Üroloji Uzmanı Doç. Dr. Murat Tolga Gülpınar, böbrek taşlarının oluşumunda genetik yatkınlık, beslenme alışkanlıkları ve yaşam tarzının etkili olduğunu belirtti. Taş oluşumunu önlemede en önemli unsurun yeterli sıvı tüketimi olduğuna dikkat çeken Gülpınar, günlük 2 litre civarında idrar çıkışını sağlayacak kadar su içilmesi gerektiğini vurguladı.

Şiddetli ağrılarla kendini gösterebilir

Doç. Dr. Gülpınar, böbrek taşlarının böbrekte sessiz kalabileceğini ancak idrar kanalını tıkadığında şiddetli ağrılara neden olabileceğini söyledi. Bu ağrılar genellikle yan bölgede hissedilir ve kasığa vurabilir. Bulantı, kusma, idrarda kanama gibi belirtiler de görülebilir. Tanı; ultrasonografi ve bilgisayarlı tomografi gibi yöntemlerle konuluyor.
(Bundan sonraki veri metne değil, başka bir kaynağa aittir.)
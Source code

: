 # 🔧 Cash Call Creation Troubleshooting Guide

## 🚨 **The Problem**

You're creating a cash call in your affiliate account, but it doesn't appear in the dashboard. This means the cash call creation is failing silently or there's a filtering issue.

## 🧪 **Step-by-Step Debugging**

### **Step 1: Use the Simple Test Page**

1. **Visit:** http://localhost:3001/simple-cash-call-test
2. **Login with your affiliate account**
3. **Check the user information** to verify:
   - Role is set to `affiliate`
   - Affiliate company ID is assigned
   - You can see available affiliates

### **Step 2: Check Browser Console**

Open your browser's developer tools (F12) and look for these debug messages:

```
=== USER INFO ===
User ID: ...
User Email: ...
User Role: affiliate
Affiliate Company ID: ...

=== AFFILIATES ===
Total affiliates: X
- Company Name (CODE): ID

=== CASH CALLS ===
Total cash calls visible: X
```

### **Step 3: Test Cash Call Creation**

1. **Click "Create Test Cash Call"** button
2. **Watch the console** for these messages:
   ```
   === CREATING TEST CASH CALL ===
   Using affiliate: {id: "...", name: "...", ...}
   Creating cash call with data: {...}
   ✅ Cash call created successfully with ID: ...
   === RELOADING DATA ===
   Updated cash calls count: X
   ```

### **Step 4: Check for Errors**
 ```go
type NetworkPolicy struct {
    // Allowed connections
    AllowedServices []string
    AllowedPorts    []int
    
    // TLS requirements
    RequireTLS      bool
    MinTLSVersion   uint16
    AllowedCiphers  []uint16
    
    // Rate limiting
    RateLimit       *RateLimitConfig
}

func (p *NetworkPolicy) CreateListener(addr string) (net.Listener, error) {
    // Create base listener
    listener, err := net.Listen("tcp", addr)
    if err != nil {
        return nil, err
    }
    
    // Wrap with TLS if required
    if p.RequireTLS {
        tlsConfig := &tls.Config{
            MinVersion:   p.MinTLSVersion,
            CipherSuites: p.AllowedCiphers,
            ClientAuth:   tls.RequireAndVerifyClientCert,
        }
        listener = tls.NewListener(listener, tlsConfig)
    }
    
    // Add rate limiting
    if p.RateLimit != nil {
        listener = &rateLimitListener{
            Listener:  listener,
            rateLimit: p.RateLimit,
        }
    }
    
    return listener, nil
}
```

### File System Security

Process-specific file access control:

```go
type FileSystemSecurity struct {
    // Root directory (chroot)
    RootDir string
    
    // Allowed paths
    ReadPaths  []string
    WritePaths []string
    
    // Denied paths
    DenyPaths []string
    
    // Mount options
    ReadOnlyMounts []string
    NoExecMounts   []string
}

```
Beslenme alışkanlıkları belirleyici rol oynuyor

Gülpınar, taş oluşumunu tetikleyen başlıca beslenme hatalarını şöyle sıraladı: "Tuz tüketiminin azaltılması, rafine şekerden uzak durulması ve hayvansal proteinin sınırlanması gerekiyor. Ayrıca kakao, pancar, ıspanak, fındık, soya gibi oksalat açısından zengin gıdalar da dikkatli tüketilmeli. Aksine, sebze ağırlıklı, lifli beslenme destekleyici olur. Limon da sitrat içeriğiyle taş oluşumunu engelleyebilir."

Tedavi taşın konumuna göre değişiyor

5 mm’ye kadar olan taşlar ilaç ve bol sıvı ile düşürülebilirken, daha büyük taşlar için endoskopik ya da şok dalgası (ESWL) yöntemleri uygulanabiliyor. Gülpınar, “Taşın yeri ve boyutu tedavi yöntemini belirler. 1-2 cm arasındaki taşlar lazerle kırılabilir. Daha büyükleri için ise cerrahi gerekir” dedi.

Modern tekniklerle konforlu cerrahi mümkün

Endoskopik taş cerrahisinin günümüzde çok yaygın olduğunu belirten Gülpınar, “Eskiden büyük kesilerle yapılan ameliyatlar, artık kamera destekli yöntemlerle kısa sürede tamamlanabiliyor. Lazerle kırılan taşlar minimal girişimle vücuttan uzaklaştırılıyor. Hastalar genellikle ertesi gün taburcu edilebiliyor” ifadelerini kullandı.